The salary cap rose by 10 percent for 2025-26, and after the league's giant new TV deal, many teams assumed it would go up another 10 percent in 2026-27. That assumption might be disastrous for some high-salary teams.
Sources confirm to ESPN that the salary cap in 2026-27 is projected to increase 7%.
— Bobby Marks (@BobbyMarks42) June 30, 2025
The maximum allowed is 10%.
The news comes at an inconvenient time this season, since teams were already making trades and free agent signings, many that extend into the 2026-27 season. The Minnesota Timberwolves signed Julius Randle and Naz Reid to long-term deals that pay them around $33.3M and $23.3M annually, respectively. That combined with the salaries for Anthony Edwards, Rudy Gobert and Jaden McDaniels means the Wolves will be paying around $169M for five players in 2026-27 — not considering Donte DiVincenzo's 12.5M.
That's difficult now that the projected salary cap is $165M for that season, with the second apron at $222M. That's $6M less than it might be with a 10 percent raise — not a huge difference, but crucial for teams calculating their payrolls to the dollar.
The new Collective Bargaining Agreement has many provisions that can trigger a hard cap at the first or second tax apron — using the mid-level exception, making a sign-and-trade, taking back more salary in a trade than you send out. Now those aprons will be just enough lower that it can screw up a team's plans — especially teams with long-term deals on the books.
The smaller increase in the cap will also cost players who sign rookie extensions this summer that will kick in for the 2026-27 season. A standard rookie extension is worth 25 percent of the cap for the year it starts.
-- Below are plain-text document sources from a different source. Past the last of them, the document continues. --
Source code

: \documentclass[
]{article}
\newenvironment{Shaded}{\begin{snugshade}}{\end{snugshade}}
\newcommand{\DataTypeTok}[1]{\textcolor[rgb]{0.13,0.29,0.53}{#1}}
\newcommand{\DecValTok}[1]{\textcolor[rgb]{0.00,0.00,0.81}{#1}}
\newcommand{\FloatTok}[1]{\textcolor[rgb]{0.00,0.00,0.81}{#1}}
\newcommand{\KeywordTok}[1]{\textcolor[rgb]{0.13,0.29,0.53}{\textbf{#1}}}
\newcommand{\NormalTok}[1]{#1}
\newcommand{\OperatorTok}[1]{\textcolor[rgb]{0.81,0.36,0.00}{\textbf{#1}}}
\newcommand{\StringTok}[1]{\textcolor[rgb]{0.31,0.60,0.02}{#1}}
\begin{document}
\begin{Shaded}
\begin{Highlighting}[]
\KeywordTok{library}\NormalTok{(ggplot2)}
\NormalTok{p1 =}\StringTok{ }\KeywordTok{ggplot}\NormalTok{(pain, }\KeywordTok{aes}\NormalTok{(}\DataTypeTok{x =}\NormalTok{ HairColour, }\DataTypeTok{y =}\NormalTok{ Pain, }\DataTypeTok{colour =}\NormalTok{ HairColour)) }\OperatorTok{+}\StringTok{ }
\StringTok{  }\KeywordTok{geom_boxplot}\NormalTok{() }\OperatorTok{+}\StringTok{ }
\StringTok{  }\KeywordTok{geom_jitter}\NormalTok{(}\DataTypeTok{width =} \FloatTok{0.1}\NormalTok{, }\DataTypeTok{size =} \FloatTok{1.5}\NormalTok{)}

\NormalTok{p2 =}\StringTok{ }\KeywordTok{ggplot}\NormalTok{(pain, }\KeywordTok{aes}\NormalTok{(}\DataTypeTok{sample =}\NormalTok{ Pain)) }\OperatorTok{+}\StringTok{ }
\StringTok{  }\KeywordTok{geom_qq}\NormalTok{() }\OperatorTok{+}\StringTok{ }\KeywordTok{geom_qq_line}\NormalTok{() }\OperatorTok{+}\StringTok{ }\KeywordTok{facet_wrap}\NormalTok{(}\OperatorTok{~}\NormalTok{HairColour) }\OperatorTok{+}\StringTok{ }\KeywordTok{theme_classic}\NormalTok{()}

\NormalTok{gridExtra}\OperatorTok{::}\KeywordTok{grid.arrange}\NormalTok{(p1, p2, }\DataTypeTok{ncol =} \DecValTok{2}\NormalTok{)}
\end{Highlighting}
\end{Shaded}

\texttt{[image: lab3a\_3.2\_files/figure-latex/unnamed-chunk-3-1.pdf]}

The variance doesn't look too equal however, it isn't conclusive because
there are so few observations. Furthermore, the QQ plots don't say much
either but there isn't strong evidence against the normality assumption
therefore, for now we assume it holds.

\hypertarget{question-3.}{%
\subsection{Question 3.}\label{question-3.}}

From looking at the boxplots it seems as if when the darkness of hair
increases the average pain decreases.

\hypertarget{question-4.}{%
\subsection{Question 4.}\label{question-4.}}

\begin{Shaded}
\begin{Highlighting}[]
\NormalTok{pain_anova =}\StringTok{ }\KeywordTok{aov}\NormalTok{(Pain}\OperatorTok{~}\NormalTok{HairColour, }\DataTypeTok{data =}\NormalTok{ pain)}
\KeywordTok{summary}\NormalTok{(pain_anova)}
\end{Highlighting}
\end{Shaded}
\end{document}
For a player like Paolo Banchero of the Orlando Magic or the Oklahoma City Thunder's Jalen Williams, the smaller cap increase means a contract that could have started at $42.5M will now start at $41.25M, with the five percent annual raises being that much smaller.
It's possible that the cap projection could change when more revenue comes in. But there's clearly a number of front offices who are sweating the unexpected limits coming a year from now.